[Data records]
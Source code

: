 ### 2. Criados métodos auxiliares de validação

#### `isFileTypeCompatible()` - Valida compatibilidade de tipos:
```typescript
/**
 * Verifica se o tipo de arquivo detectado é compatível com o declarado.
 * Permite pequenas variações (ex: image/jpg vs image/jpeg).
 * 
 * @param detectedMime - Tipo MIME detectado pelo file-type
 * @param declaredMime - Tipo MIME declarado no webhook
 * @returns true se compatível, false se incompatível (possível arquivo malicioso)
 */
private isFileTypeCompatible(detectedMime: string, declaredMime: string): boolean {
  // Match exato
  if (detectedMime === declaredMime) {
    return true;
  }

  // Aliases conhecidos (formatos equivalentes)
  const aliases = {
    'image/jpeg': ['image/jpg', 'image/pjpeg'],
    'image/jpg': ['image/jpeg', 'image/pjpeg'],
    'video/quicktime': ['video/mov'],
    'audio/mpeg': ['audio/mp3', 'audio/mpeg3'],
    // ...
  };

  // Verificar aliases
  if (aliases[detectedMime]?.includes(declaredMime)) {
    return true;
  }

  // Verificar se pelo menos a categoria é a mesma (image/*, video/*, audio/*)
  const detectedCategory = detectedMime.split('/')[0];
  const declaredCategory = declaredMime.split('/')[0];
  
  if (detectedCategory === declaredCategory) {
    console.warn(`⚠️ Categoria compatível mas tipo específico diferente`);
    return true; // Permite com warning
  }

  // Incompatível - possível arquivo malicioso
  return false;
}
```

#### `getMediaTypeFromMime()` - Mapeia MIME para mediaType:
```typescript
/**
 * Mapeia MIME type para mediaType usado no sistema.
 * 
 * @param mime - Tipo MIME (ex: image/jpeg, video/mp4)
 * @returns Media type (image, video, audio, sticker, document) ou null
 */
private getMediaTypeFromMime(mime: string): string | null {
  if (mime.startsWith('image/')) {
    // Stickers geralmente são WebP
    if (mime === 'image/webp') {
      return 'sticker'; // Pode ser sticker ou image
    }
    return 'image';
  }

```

GOAL OF THE EXERCISE:
Look for the word "possível" in the data, then return every line that contains it.

YOUR SOLUTION:
 * @returns true se compatível, false se incompatível (possível arquivo malicioso)
  // Incompatível - possível arquivo malicioso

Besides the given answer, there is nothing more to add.